Because of this technological shift, institutions from clinics, to hospital ER’s, to private practices need skilled people that know how to evaluate, input, and maintain digital records. Jobs in medical billing and coding entail, specifically, coding, billing, processing, and verifying payments. Medical billing and coding jobs are also known by many different aliases: claims analyst, billing coordinator, patient account representative, and coding specialists are used quite frequently—depending on the health care provider or whichever is the de facto standard in a particular community.

Acquiring a job in medical billing and coding generally requires, at a minimum, a certificate from an accredited technical or vocational school and sometimes—some experience in the field. Part of what medical coding students learn is the three types of coding techniques: the HCPCS (Healthcare Common Procedure Coding Systems); the ICD (or International Classification of Diseases; and the CPT, or Current Procedural Terminology. Any training students receive in medical billing and coding should have one or more of those systems as—in the very least—a part of the core curriculum.

Certifications aren’t always required, but a high school education is. A high school diploma or GED is required to enter into any medical and billing coding jobs training.
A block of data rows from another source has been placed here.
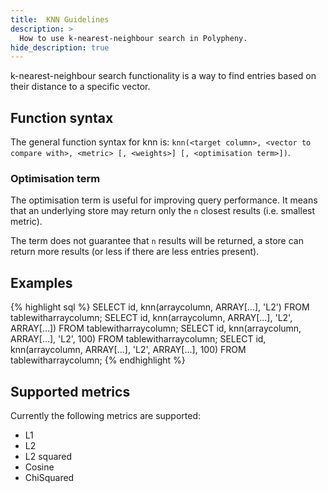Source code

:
 ```yaml
---
title:  KNN Guidelines
description: >
  How to use k-nearest-neighbour search in Polypheny.
hide_description: true
---
```


k-nearest-neighbour search functionality is a way to find entries based on their distance to a specific vector.

## Function syntax
The general function syntax for knn is: `knn(<target column>, <vector to compare with>, <metric> [, <weights>] [, <optimisation term>])`.

### Optimisation term
The optimisation term is useful for improving query performance.
It means that an underlying store may return only the `n` closest results (i.e. smallest metric).

The term does not guarantee that `n` results will be returned, a store can return more results (or less if there are less entries present).

## Examples

{% highlight sql %}
SELECT id, knn(arraycolumn, ARRAY[...], 'L2') FROM tablewitharraycolumn;
SELECT id, knn(arraycolumn, ARRAY[...], 'L2', ARRAY[...]) FROM tablewitharraycolumn;
SELECT id, knn(arraycolumn, ARRAY[...], 'L2', 100) FROM tablewitharraycolumn;
SELECT id, knn(arraycolumn, ARRAY[...], 'L2', ARRAY[...], 100) FROM tablewitharraycolumn;
{% endhighlight %}


## Supported metrics
Currently the following metrics are supported:
* L1
* L2
* L2 squared
* Cosine
* ChiSquared


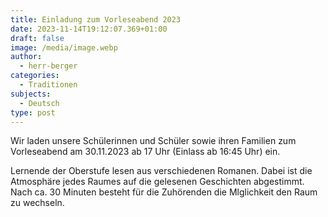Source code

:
```yaml
---
title: Einladung zum Vorleseabend 2023
date: 2023-11-14T19:12:07.369+01:00
draft: false
image: /media/image.webp
author:
  - herr-berger
categories:
  - Traditionen
subjects:
  - Deutsch
type: post
---
```

Wir laden unsere Schülerinnen und Schüler sowie ihren Familien zum Vorleseabend am 30.11.2023 ab 17 Uhr (Einlass ab 16:45 Uhr) ein. 

Lernende der Oberstufe lesen aus verschiedenen Romanen. Dabei ist die Atmosphäre jedes Raumes auf die gelesenen Geschichten abgestimmt. Nach ca. 30 Minuten besteht für die Zuhörenden die Mlglichkeit den Raum zu wechseln.
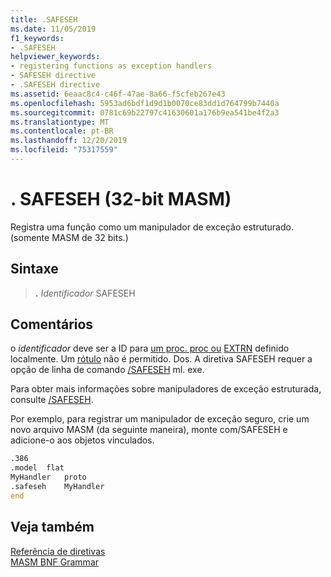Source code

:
 ```yaml
---
title: .SAFESEH
ms.date: 11/05/2019
f1_keywords:
- .SAFESEH
helpviewer_keywords:
- registering functions as exception handlers
- SAFESEH directive
- .SAFESEH directive
ms.assetid: 6eaac8c4-c46f-47ae-8a66-f5cfeb267e43
ms.openlocfilehash: 5953ad6bdf1d9d1b0070ce83dd1d764799b7440a
ms.sourcegitcommit: 0781c69b22797c41630601a176b9ea541be4f2a3
ms.translationtype: MT
ms.contentlocale: pt-BR
ms.lasthandoff: 12/20/2019
ms.locfileid: "75317559"
---
```

# <a name="safeseh-32-bit-masm"></a>. SAFESEH (32-bit MASM)

Registra uma função como um manipulador de exceção estruturado. (somente MASM de 32 bits.)

## <a name="syntax"></a>Sintaxe

> **.**  *Identificador* SAFESEH

## <a name="remarks"></a>Comentários

o *identificador* deve ser a ID para [um proc. proc ou](proc.md) [EXTRN](extrn.md) definido localmente. Um [rótulo](label-masm.md) não é permitido. Dos. A diretiva SAFESEH requer a opção de linha de comando [/SAFESEH](ml-and-ml64-command-line-reference.md) ml. exe.

Para obter mais informações sobre manipuladores de exceção estruturada, consulte [/SAFESEH](../../build/reference/safeseh-image-has-safe-exception-handlers.md).

Por exemplo, para registrar um manipulador de exceção seguro, crie um novo arquivo MASM (da seguinte maneira), monte com/SAFESEH e adicione-o aos objetos vinculados.

```asm
.386
.model  flat
MyHandler   proto
.safeseh    MyHandler
end
```

## <a name="see-also"></a>Veja também

[Referência de diretivas](directives-reference.md)\
[MASM BNF Grammar](masm-bnf-grammar.md)
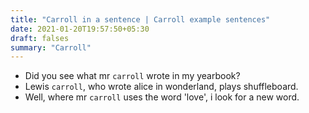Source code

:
 ```yaml
---
title: "Carroll in a sentence | Carroll example sentences"
date: 2021-01-20T19:57:50+05:30
draft: falses
summary: "Carroll"
---
```

- Did you see what mr `carroll` wrote in my yearbook?
- Lewis `carroll`, who wrote alice in wonderland, plays shuffleboard.
- Well, where mr `carroll` uses the word 'love', i look for a new word.
                 
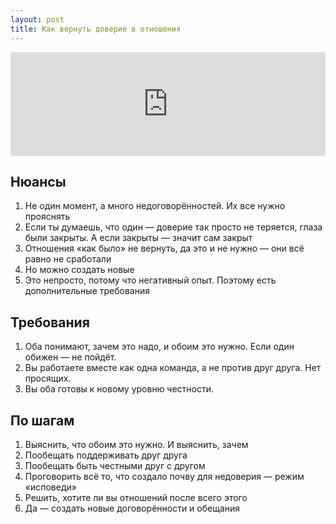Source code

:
```yaml
---
layout: post
title: Как вернуть доверие в отношения
---
```


<iframe width="100%" height="166" scrolling="no" frameborder="no" src="https://w.soundcloud.com/player/?url=https%3A//api.soundcloud.com/tracks/206920884&amp;color=ff5500&amp;auto_play=false&amp;hide_related=false&amp;show_comments=true&amp;show_user=true&amp;show_reposts=false"></iframe>

## Нюансы

1. Не один момент, а много недоговорённостей. Их все нужно прояснять
2. Если ты думаешь, что один — доверие так просто не теряется, глаза были закрыты. А если закрыты — значит сам закрыт
3. Отношения «как было» не вернуть, да это и не нужно — они всё равно не сработали
4. Но можно создать новые
5. Это непросто, потому что негативный опыт. Поэтому есть дополнительные требования

## Требования

1. Оба понимают, зачем это надо, и обоим это нужно. Если один обижен — не пойдёт.
2. Вы работаете вместе как одна команда, а не против друг друга. Нет просящих.
3. Вы оба готовы к новому уровню честности.

## По шагам

1. Выяснить, что обоим это нужно. И выяснить, зачем
2. Пообещать поддерживать друг друга
3. Пообещать быть честными друг с другом
4. Проговорить всё то, что создало почву для недоверия — режим «исповеди»
5. Решить, хотите ли вы отношений после всего этого
6. Да — создать новые договорённости и обещания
After being successfully admitted to a vocational or technical program, a medical billing certification can be acquired in as little as four to six months.

The following are normally a few of core responsibilities that you’ll encounter in the medical billing and coding job market:

• He or she verifies the accuracy of codes according to the official guidelines and that all charges for all diagnostics and treatments are complete.
• Produces charge tickets and occasionally enters the data
• Relays all coding procedure and guideline changes to the physician’s staff.
• Can effectively type a minimum of 40 WPM on a 10-key system, plus can handle and prioritize substantial loads of work in a timely, accurate manner.
• Retrieving, collecting, and posting items such as patient information and statistics.
• Performing daily audit trails and evaluating them plus fixing any inaccurate or missing data.

Additionally, jobs in medical billing and coding are for motivated, skilled individuals who like to work in a fast paced, high-volume (of administrative work) environment. A successful candidate for a medical and billing coordinator career should know core medical terms, the specific type of coding and paperwork completion used at their target job (whether it’s ICD, CPT, or HCPCS), have basic computer skills (e.g. Word, Excel, various medical billing suites), and possess great customer service skills.

Getting into a career in medical billing and coding is becoming easier and easier. Once an individual can demonstrate the core competences, they have several venues to explore jobs at, including (but not limited to):

• Nursing homes
• Rehab clinics
• Insurance agencies
• Private practices and clinics
• Hospitals

The salary for jobs in medical billing and coding is very competitive. Entry-level coders can expect to start out at around $9-12 an hour. Once enough skill and experience has been accumulated, pay raises and even promotions become a real possibility for most. A seasoned medical coder that’s been in the field for around 3 years—and has a good track record—can earn anywhere from 30 to $40 an hour.